What is needed: Work out how many lines in this listing hold the word "asset", and give the number with nothing added.

***** Records for the exercise

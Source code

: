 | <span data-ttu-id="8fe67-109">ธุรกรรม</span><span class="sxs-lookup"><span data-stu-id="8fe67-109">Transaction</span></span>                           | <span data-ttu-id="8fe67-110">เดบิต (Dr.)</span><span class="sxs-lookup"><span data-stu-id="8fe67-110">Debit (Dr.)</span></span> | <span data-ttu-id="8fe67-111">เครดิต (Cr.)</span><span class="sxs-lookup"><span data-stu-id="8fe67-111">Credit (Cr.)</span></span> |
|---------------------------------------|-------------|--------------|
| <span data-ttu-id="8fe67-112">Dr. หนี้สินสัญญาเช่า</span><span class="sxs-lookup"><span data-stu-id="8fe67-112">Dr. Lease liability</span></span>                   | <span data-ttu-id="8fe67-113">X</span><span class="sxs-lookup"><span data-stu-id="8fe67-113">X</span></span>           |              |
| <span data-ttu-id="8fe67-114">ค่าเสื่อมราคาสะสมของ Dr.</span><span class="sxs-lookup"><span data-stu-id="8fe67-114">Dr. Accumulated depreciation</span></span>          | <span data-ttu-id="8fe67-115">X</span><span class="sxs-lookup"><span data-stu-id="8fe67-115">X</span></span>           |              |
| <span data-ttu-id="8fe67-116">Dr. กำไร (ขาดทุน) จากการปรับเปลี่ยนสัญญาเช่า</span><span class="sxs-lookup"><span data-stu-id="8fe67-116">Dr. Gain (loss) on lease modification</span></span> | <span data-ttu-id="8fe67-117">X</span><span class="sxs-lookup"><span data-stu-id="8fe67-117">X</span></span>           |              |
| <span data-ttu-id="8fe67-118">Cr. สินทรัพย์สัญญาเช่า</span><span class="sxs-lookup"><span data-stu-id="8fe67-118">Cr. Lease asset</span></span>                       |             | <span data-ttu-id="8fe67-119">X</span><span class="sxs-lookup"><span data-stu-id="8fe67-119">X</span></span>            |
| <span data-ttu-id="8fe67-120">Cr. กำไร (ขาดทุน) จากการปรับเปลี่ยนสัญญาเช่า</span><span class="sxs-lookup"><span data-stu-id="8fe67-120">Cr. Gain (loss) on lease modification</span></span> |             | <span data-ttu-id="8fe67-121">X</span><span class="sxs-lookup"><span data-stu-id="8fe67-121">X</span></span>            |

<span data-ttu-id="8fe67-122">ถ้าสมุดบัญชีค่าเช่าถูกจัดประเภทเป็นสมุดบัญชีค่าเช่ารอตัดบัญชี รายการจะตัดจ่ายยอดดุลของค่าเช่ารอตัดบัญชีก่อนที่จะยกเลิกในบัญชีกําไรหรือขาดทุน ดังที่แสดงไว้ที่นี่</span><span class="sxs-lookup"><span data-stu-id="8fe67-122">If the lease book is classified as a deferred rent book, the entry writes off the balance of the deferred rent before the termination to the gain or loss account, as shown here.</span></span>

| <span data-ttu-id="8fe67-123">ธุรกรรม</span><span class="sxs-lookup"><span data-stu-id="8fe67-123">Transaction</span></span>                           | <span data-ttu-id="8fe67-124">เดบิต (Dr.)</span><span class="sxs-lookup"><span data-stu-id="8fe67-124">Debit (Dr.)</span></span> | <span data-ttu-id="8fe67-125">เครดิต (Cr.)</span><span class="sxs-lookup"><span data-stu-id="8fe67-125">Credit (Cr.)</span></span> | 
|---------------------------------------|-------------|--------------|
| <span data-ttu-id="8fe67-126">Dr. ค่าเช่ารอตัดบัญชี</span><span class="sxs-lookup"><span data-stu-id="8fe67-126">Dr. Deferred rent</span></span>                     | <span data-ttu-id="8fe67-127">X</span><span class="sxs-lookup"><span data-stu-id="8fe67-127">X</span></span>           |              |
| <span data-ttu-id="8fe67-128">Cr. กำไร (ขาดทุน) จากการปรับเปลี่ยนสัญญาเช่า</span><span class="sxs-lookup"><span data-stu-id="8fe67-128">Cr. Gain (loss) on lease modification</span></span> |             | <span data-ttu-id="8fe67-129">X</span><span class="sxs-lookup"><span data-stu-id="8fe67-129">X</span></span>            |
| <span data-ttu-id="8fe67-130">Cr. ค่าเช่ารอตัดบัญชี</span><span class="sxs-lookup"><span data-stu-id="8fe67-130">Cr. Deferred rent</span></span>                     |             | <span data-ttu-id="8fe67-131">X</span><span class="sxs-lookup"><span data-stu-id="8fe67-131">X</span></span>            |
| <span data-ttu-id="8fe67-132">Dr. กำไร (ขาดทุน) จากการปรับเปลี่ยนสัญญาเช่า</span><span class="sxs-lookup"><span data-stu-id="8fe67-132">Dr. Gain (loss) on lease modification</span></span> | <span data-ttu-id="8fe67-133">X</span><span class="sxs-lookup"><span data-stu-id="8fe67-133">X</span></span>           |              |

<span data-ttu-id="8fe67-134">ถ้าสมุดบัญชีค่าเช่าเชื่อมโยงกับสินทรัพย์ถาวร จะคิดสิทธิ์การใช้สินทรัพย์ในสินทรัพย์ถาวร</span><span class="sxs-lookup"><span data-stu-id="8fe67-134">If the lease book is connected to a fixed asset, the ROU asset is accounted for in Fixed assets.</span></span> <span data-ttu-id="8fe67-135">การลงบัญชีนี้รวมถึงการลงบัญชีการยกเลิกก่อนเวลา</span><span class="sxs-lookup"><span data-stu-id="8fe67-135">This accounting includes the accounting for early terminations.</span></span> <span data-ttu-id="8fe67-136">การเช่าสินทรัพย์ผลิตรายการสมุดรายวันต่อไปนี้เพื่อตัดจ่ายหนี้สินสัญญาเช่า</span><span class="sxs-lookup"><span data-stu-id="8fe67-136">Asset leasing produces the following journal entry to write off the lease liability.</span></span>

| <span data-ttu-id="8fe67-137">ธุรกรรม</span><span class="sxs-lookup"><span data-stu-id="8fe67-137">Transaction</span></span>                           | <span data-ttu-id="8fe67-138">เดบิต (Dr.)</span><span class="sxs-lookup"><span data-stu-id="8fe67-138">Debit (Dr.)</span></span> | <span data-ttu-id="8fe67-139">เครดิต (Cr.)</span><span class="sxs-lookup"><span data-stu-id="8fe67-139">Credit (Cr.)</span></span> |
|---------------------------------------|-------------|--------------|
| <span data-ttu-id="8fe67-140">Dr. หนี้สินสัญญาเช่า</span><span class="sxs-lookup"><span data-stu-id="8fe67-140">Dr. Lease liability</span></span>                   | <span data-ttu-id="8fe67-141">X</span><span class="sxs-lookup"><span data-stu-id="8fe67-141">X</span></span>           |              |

**********

Answer section: 2